I don’t always feel like I am thriving, killing each day that comes my way. I don’t always feel like I fit. There are times when I question if I could be doing better or learning even more, or giving back in other ways. but I know who I am apart from the pain of my past and separate from my diagnoses. I sit here today talking to the internet, sober, happy, healthy. I am not speaking as a survivor, but someone who has learned how to overcome adversity. I am not simply scraping by, tirelessly trying to find my footing.
There is a difference between thriving and surviving, and living my life in recovery versus living a life enslaved by my pain, shame, or mental health disorders.
Recovery isn’t linear. Mine doesn’t look like yours. That’s okay. Healing is not a one and done kind of thing. There are no gimmicks, mantras, retreats, crystal rocks, or exercise routines that can replace inner transformation. Inner transformation doesn’t cancel out everyday struggles, and everyday struggles aren’t indicative of failure.

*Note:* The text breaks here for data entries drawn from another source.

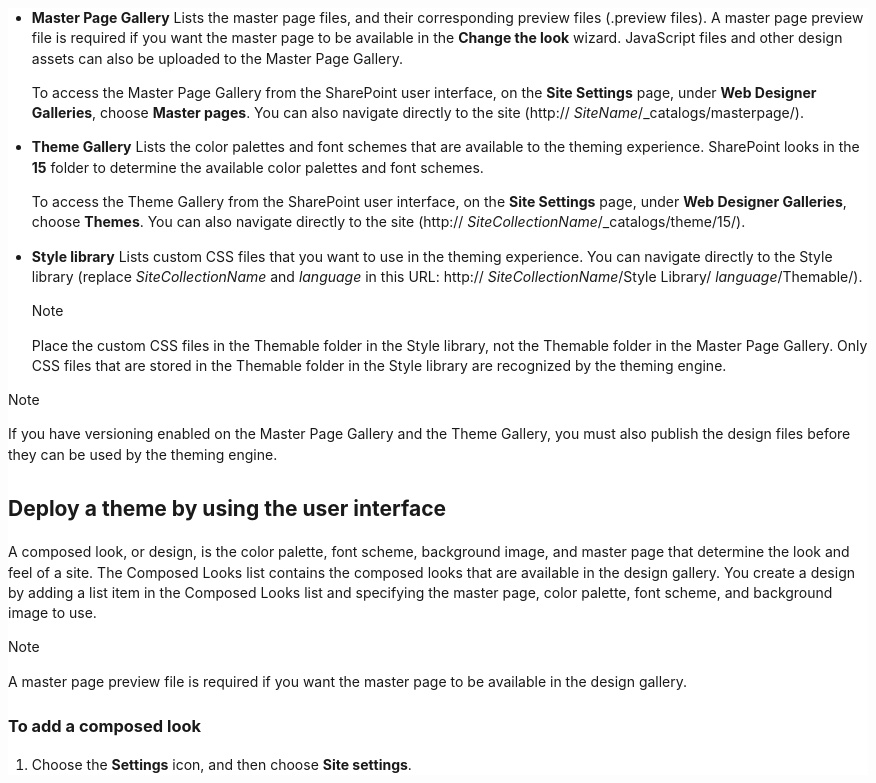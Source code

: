     
    

- **Master Page Gallery** Lists the master page files, and their corresponding preview files (.preview files). A master page preview file is required if you want the master page to be available in the **Change the look** wizard. JavaScript files and other design assets can also be uploaded to the Master Page Gallery.
    
    To access the Master Page Gallery from the SharePoint user interface, on the **Site Settings** page, under **Web Designer Galleries**, choose **Master pages**. You can also navigate directly to the site (http://  _SiteName_/_catalogs/masterpage/).
    
  
- **Theme Gallery** Lists the color palettes and font schemes that are available to the theming experience. SharePoint looks in the **15** folder to determine the available color palettes and font schemes.
    
    To access the Theme Gallery from the SharePoint user interface, on the **Site Settings** page, under **Web Designer Galleries**, choose **Themes**. You can also navigate directly to the site (http:// _SiteCollectionName_/_catalogs/theme/15/).
    
  
- **Style library** Lists custom CSS files that you want to use in the theming experience. You can navigate directly to the Style library (replace _SiteCollectionName_ and _language_ in this URL: http:// _SiteCollectionName_/Style Library/ _language_/Themable/).
    
    > [!NOTE]
    > Place the custom CSS files in the Themable folder in the Style library, not the Themable folder in the Master Page Gallery. Only CSS files that are stored in the Themable folder in the Style library are recognized by the theming engine. 

> [!NOTE]
> If you have versioning enabled on the Master Page Gallery and the Theme Gallery, you must also publish the design files before they can be used by the theming engine. 
  
    
    


## Deploy a theme by using the user interface
<a name="section2"> </a>

A composed look, or design, is the color palette, font scheme, background image, and master page that determine the look and feel of a site. The Composed Looks list contains the composed looks that are available in the design gallery. You create a design by adding a list item in the Composed Looks list and specifying the master page, color palette, font scheme, and background image to use.
  
> [!NOTE]
> A master page preview file is required if you want the master page to be available in the design gallery. 
  
    
    


### To add a composed look


1. Choose the **Settings** icon, and then choose **Site settings**.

I guess what I am trying to say is that May is mental-health awareness month.
I tried to think of the best way to help contribute or to make a ripple and I realized something.
I have.
I am.
I will continue to.
I encourage you to keep doing the same.
Creating a different, more accurate picture of mental health matters-
it matters for the people too weary and fearful to reach out, who are stuck in shame and secrecy.
It matters to children who feel ashamed of where they come from or who their care givers are.
It matters to the people like me, who are living abundant, transformed lives in recovery.